奇跡の人 ヘレン・ケラー自伝 (新潮文庫)

今回の記事は、小さい頃に全盲・全聾になったのにも関わらず強く生き、全世界で講演活動、福祉活動を行なったヘレン・ケラーの自伝です。

この記事では、本の要約をするのではなく、輪読会を行うにあたり、私が読んだ感想や本からの学び、一部引用を紹介するものです。輪読会用のメモなので、一般的な記事のようにきちんと整理されているわけではないのでご了承ください。

感想

  • 最初、何をした人なのかわからなかったけど、盲者・聾者のために講演・活動をした人だったのか。

    • この本は22歳の時の本。

  • 1歳で視覚・聴覚を失いながら、言葉を覚えて、5つもの言語を話せるようになったのがすごい。

    • ハーバード大学にも行っている。

  • 感情というか言葉の表現がすごい。

    • 健常者にとっては当たり前なのだが、普段当たり前だと気付けないものが多い。

    • 言葉が存在するというのに気づいて、サリバン先生の助けもあって、どんどん世界をマッピングしていく。

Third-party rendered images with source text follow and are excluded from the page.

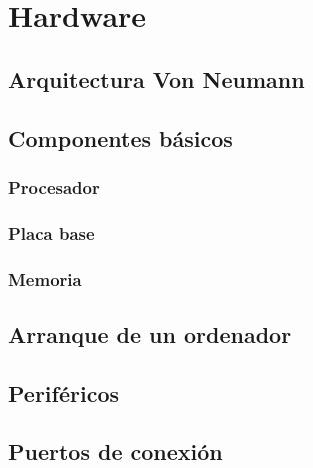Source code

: \chapter{Hardware}

\section{Arquitectura Von Neumann}

\section{Componentes básicos}


\subsection{Procesador}

\subsection{Placa base}

\subsection{Memoria}

\section{Arranque de un ordenador}

\section{Periféricos}

\section{Puertos de conexión}
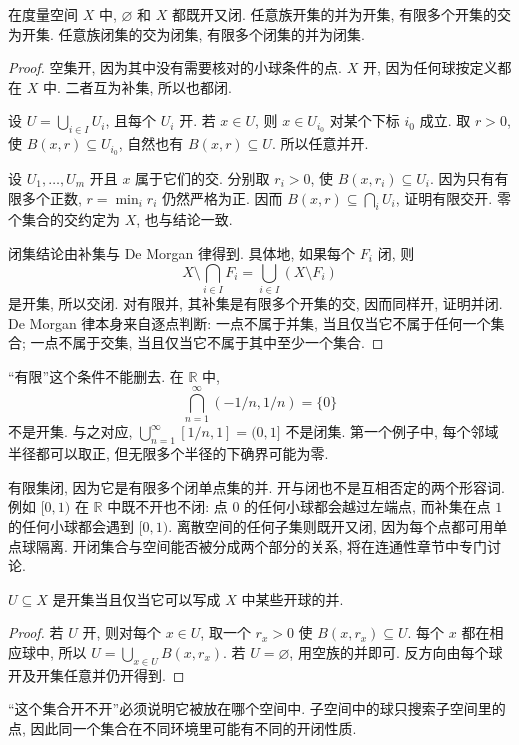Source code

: \begin{theorem}[开闭集的集合运算]\label{ch:seq:operations}
在度量空间 $X$ 中, $\varnothing$ 和 $X$ 都既开又闭. 任意族开集的并为开集, 有限多个开集的交为开集. 任意族闭集的交为闭集, 有限多个闭集的并为闭集.
\end{theorem}
\begin{proof}
空集开, 因为其中没有需要核对的小球条件的点. $X$ 开, 因为任何球按定义都在 $X$ 中. 二者互为补集, 所以也都闭.

设 $U=\bigcup_{i\in I}U_i$, 且每个 $U_i$ 开. 若 $x\in U$, 则 $x\in U_{i_0}$ 对某个下标 $i_0$ 成立. 取 $r>0$, 使 $B(x,r)\subseteq U_{i_0}$, 自然也有 $B(x,r)\subseteq U$. 所以任意并开.

设 $U_1,\ldots,U_m$ 开且 $x$ 属于它们的交. 分别取 $r_i>0$, 使 $B(x,r_i)\subseteq U_i$. 因为只有有限多个正数, $r=\min_i r_i$ 仍然严格为正. 因而 $B(x,r)\subseteq\bigcap_iU_i$, 证明有限交开. 零个集合的交约定为 $X$, 也与结论一致.

闭集结论由补集与 De Morgan 律得到. 具体地, 如果每个 $F_i$ 闭, 则
\[
 X\setminus\bigcap_{i\in I}F_i
 =\bigcup_{i\in I}(X\setminus F_i)
\]
是开集, 所以交闭. 对有限并, 其补集是有限多个开集的交, 因而同样开, 证明并闭. De Morgan 律本身来自逐点判断: 一点不属于并集, 当且仅当它不属于任何一个集合; 一点不属于交集, 当且仅当它不属于其中至少一个集合.
\end{proof}
``有限''这个条件不能删去. 在 $\mathbb{R}$ 中,
\[
 \bigcap_{n=1}^\infty(-1/n,1/n)=\{0\}
\]
不是开集. 与之对应,
$\bigcup_{n=1}^\infty[1/n,1]=(0,1]$ 不是闭集. 第一个例子中, 每个邻域半径都可以取正, 但无限多个半径的下确界可能为零.

有限集闭, 因为它是有限多个闭单点集的并. 开与闭也不是互相否定的两个形容词. 例如 $[0,1)$ 在 $\mathbb{R}$ 中既不开也不闭: 点 $0$ 的任何小球都会越过左端点, 而补集在点 $1$ 的任何小球都会遇到 $[0,1)$. 离散空间的任何子集则既开又闭, 因为每个点都可用单点球隔离. 开闭集合与空间能否被分成两个部分的关系, 将在连通性章节中专门讨论.

\begin{proposition}[开集是球的并]\label{ch:seq:union-balls}
$U\subseteq X$ 是开集当且仅当它可以写成 $X$ 中某些开球的并.
\end{proposition}
\begin{proof}
若 $U$ 开, 则对每个 $x\in U$, 取一个 $r_x>0$ 使 $B(x,r_x)\subseteq U$. 每个 $x$ 都在相应球中, 所以 $U=\bigcup_{x\in U}B(x,r_x)$. 若 $U=\varnothing$, 用空族的并即可. 反方向由每个球开及开集任意并仍开得到.
\end{proof}

\label{ch:seq:subspaces}
``这个集合开不开''必须说明它被放在哪个空间中. 子空间中的球只搜索子空间里的点, 因此同一个集合在不同环境里可能有不同的开闭性质.

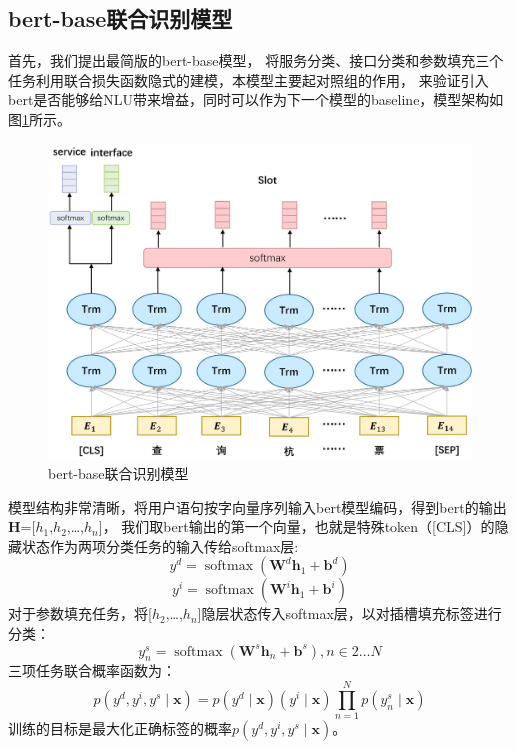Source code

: \subsection{bert-base联合识别模型}
首先，我们提出最简版的bert-base模型，
将服务分类、接口分类和参数填充三个任务利用联合损失函数隐式的建模，本模型主要起对照组的作用，
来验证引入bert是否能够给NLU带来增益，同时可以作为下一个模型的baseline，模型架构如图\ref{fig:bert-base}所示。

\begin{figure}[htbp]
  \centering
  \includegraphics[width=15cm]{./images/bert-base.jpg}
  \caption{bert-base联合识别模型}
  \label{fig:bert-base}
\end{figure}

模型结构非常清晰，将用户语句按字向量序列输入bert模型编码，得到bert的输出$\mathbf{H}$=[$h_{1}$,$h_{2}$,\dots,$h_{n}$]，
我们取bert输出的第一个向量，也就是特殊token（[CLS]）的隐藏状态作为两项分类任务的输入传给softmax层:
\begin{equation}
  y^{d}=\operatorname{softmax}\left(\mathbf{W}^{d} \boldsymbol{h}_{1}+\boldsymbol{b}^{d}\right)
\end{equation}
\begin{equation}
  y^{i}=\operatorname{softmax}\left(\mathbf{W}^{i} \boldsymbol{h}_{1}+\boldsymbol{b}^{i}\right)
\end{equation}
对于参数填充任务，将[$h_{2}$,\dots,$h_{n}$]隐层状态传入softmax层，以对插槽填充标签进行分类：
\begin{equation}
y_{n}^{s}=\operatorname{softmax}\left(\mathbf{W}^{s} \boldsymbol{h}_{n}+\boldsymbol{b}^{s}\right), n \in 2 \ldots N
\end{equation}
三项任务联合概率函数为：
\begin{equation}
  p\left(y^{d},y^{i}, y^{s} \mid \boldsymbol{x}\right)=p\left(y^{d} \mid \boldsymbol{x}\right) \left(y^{i} \mid \boldsymbol{x}\right) \prod_{n=1}^{N} p\left(y_{n}^{s} \mid \boldsymbol{x}\right)
  \end{equation}
  训练的目标是最大化正确标签的概率$p\left(y^{d},y^{i}, y^{s} \mid \boldsymbol{x}\right)$。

    • 人形がドールという言葉で表すことができるというの

  • 演劇を見て楽しむというのはどういうことか。

    • 美術や大自然でも感じるらしい。

  • 意外に読書に目覚めるのが遅い。大学生の時。

    • ただ、本格的に読書を始めてからは本の虫だったよう。

    • 読書にのめり込んで、次に次にと本を読んでいくというのはとても共感するところがあった。

  • サリバン先生

    • 献身的。

    • 自身が目が見えないというのもあって、ヘレンにずっと教えてくれる。20年の付き合いがあったよう。すごすぎる。

  • ベル博士との繋がり

    • ベル博士の自伝を読んでみたくなった。

    • 母と妻が目が見えない人で、そこから電話が作られた。

引用

「ヘレン、普遍的な宗教はひとつしかない。それは『愛」』という名の宗教だ。心と魂の奥底から、天なる父を愛しなさい。神の子どもすべてを全力で愛しなさい。そして、善の力は悪の力よりも強いのだということを忘れないように。そうすれば、天国の鍵はあなたのものだ」

教師であれば、生徒を教室へ連れて行くことはできるだろう。けれども、必ずしも勉強させられるわけではない。生徒が自ら進んで勉強するためには、勉強中も休憩中も、「自由」は自分の手の中にある、と感じなければならない。そして、自ら勝利の喜びと敗北の失望感を味わってはじめて、嫌いな課題でも本腰で取り組み、単調な教科書の勉強も、勇気を持って楽しくやり抜こう、と決心できるのだ。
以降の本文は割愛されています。